Iowa Writers' Workshop
Hunting the Snark, The Culture and Commerce of the American Short Story
the first (its origins go back as far as 1922) and most prominent of the large number of American university graduate programmes in creative writing, in Iowa City. These degrees, especially the Masters programmes, have had an enormous, yet hard to define, influence on contemporary American writing, especially poetry and fiction.
According to one estimate more than a quarter of the best-known writers in America have studied at Iowa at some point in their career. These former students include Flannery O'Connor, Raymond Carver, Jayne Anne Phillips, John Gardner, James Tate, Robert Bly, Donald Justice, W. D. Snodgrass, William Stafford, Mark Strand, W. D. Kinsella, Sandra Cisneros, and T. Coraghessan Boyle. Teachers have included Paul Engle, Frank Conroy, Norman Mailer, John Irving, Philip Roth, Robert Stone, William Kennedy, and Grace Paley.

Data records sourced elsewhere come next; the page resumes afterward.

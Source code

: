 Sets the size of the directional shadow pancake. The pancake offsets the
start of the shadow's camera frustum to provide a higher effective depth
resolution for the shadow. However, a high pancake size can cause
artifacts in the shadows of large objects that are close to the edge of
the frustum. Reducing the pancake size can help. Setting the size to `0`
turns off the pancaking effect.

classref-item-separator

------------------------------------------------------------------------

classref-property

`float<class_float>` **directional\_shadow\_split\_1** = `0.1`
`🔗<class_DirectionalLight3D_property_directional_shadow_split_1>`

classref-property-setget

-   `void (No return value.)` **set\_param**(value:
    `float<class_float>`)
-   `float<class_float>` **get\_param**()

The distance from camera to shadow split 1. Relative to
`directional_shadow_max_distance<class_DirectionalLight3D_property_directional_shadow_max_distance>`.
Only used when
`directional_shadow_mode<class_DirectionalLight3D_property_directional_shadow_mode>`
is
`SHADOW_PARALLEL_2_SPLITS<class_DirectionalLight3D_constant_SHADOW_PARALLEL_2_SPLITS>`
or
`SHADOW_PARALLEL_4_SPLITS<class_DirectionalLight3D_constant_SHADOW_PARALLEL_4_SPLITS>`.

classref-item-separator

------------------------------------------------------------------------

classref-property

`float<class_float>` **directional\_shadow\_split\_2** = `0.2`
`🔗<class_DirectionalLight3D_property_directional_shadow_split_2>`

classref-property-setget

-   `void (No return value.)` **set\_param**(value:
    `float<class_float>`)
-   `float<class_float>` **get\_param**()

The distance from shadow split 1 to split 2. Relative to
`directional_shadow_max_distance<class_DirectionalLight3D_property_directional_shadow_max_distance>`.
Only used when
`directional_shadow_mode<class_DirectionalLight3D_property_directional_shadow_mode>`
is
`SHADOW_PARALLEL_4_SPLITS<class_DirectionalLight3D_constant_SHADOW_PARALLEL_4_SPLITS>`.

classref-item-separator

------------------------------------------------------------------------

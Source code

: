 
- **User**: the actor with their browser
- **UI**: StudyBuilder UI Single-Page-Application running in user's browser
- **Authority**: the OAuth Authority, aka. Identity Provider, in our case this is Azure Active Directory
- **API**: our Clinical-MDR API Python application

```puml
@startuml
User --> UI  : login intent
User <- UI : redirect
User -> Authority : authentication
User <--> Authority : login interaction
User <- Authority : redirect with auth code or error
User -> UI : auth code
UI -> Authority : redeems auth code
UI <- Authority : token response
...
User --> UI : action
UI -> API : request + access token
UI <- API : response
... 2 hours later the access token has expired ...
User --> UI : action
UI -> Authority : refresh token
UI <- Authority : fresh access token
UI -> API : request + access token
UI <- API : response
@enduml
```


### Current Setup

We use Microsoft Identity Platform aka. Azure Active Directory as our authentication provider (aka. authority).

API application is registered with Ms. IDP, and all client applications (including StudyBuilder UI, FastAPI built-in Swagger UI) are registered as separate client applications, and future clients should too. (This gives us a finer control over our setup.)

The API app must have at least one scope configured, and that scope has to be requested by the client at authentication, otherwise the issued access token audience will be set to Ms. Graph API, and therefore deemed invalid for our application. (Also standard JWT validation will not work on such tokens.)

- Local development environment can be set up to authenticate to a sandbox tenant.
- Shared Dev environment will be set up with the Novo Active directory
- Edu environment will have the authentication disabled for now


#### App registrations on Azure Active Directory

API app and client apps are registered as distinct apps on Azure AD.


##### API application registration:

As this list might suggest, there is no Iowa School or movement, although the workshop is associated, rightly or wrongly, with the first-person lyric narrating an event. Fiction produced by workshop graduates might be categorized as an almost documentary realism narrated in a highly transparent style that eschews any foregrounding of language or narrative convention. Critics like Robert Peters (Hunting the Snark, 1989) claim that the preferred poetic style has tended to be bland, semi-autobiographical, cute pastoral (‘poets seem to boast perpetually of farm origins’). Yet the allegation of uniformity is misleading, since writers now associated with radical schools of poetry and fiction have also attended Iowa.
Iowa Writers' Workshop is recognized as the most salient location of the appropriation of literary apprenticeship by the educational establishments. The distinctive feature of programmes like Iowa is that they focus almost exclusively on the act of composition (hence the term ‘workshop’). For further discussion see Andrew Levy, The Culture and Commerce of the American Short Story (1993) and Stephen Wilbers, The Iowa Writers' Workshop (1980).